Our approach recovers evolutionarily conserved cohesive topologies that can be observed as functional clusters in biological time by superimposing transcriptional profiles that partition the network with respect to the complex life cycle. In particular, the application of the k-clique clustering algorithm allows us to obtain a cluster structure that largely shares characteristics of experimentally obtained protein complexes. In lieu of such results or the parasite, we resorted to evolutionary portions of Yeast protein complexes, allowing us to conclude that the computational clustering reasonably reflects the large scale properties of a putative complex composition.
This method should provide an initial comprehensive interaction network for detailed experimental analysis, compliment experimental data and further bioinformatics approaches. Novelty in the parasite interactome, including absence of conserved clusters and their interactions, can provide insight into the parasites biology. Absent clusters may represent unique divergences that distinguish the Plasmodium network structure from other organisms. Assuming that all orthologous relationships can be detected, protein counterparts in other organisms with no orthologs in Plasmodium may represent either a loss of function or acquisition of novel malaria parasite-specific clusters. While this assumption certainly holds for the set of organisms considered, such specifics of Plasmodium might actually be common to other parasites, a hypothesis that can be tested once interactions in other parasites are available. In addition, such divergences may be especially interesting since it has been shown that increased rates of evolution may be focused at the connections between modules.

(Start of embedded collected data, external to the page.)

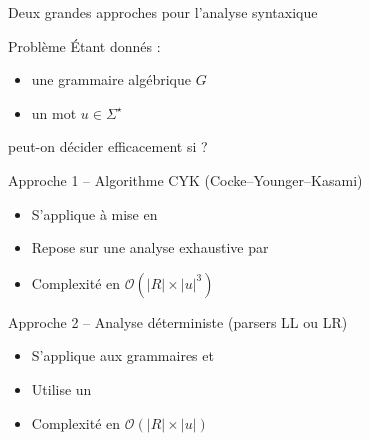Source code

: 
\begingroup

\begin{frame}{Deux grandes approches pour l'analyse syntaxique}

  \begin{alertblock}{Problème}
    Étant donnés :
    \begin{itemize}
      \item une grammaire algébrique $G$
      \item un mot $u \in \Sigma^\star$
    \end{itemize}
    peut-on décider efficacement si  ?
  \end{alertblock}

  \begin{block}{Approche 1 -- Algorithme CYK (Cocke–Younger–Kasami)}
    \begin{itemize}
      \item S'applique à  mise en %
      \item Repose sur une analyse exhaustive par 
      \item Complexité en $\mathcal{O}(|R| \times |u|^3)$
    \end{itemize}
  \end{block}

  \begin{block}{Approche 2 -- Analyse déterministe (parsers LL ou LR)}
    \begin{itemize}
      \item S'applique aux grammaires  et 
      \item Utilise un 
      \item Complexité en $\mathcal{O}(|R| \times |u|)$
    \end{itemize}
  \end{block}

\end{frame}

\endgroup
\endinput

Therefore, even though the clusters themselves are highly conserved units, unique Plasmodium-specific proteins that appear in many complexes could highlight critical features of the parasite that can be exploited as therapeutic targets. Several extensions of our method can be envisioned to benefit from the proliferation of whole-genome databases that continuously enrich the power of network inference. Our initial elucidated network for malaria parasites can be strengthened by deeper searches for orthologs using all Plasmodium species. Similarly, a concatenated network comprising all known (and validated) interactions across the tree of life will be an important tool to recognize distant phylogenetic relationships with yeast and other organisms for which refined network data exist. More functional relationships can be elucidated within the dimensions of malaria genome expression by profiling transcription, at much higher resolution under a variety of conditions of cellular life (e.g. perturbations, and strain-specific variants). Eventually, we expect to construct a comprehensive phylogenetic scaffold of networks using the methods developed in this project onto which new protein-protein interaction data can be placed. Since there is still considerable noise in the protein interaction data available from current technologies, such as from yeast two-hybrid determinations, a universal scaffold will be a powerful tool for experimental investigation of proposed interactions. As such, our results further contribute to the understanding of the lethal biology of this parasite and possibly illuminate basic pathways and processes as unique targets for therapeutic intervention.
Supplementary Material
Acknowledgements
This work was funded by the National Institutes of Health grants AI055035 (MTF) and AI33656 (JHA).
Footnotes
Statement of Conflict of Interest
The authors declare no conflict of interest.
References
- 1.Snow R, Guerra C, Noor A, Myint H, Hay S. The global distribution of clinical episodes of plasmodium falciparum malaria. Nature. 2005;434:214–217. doi: 10.1038/nature03342. [DOI] [PMC free article] [PubMed] [Google Scholar]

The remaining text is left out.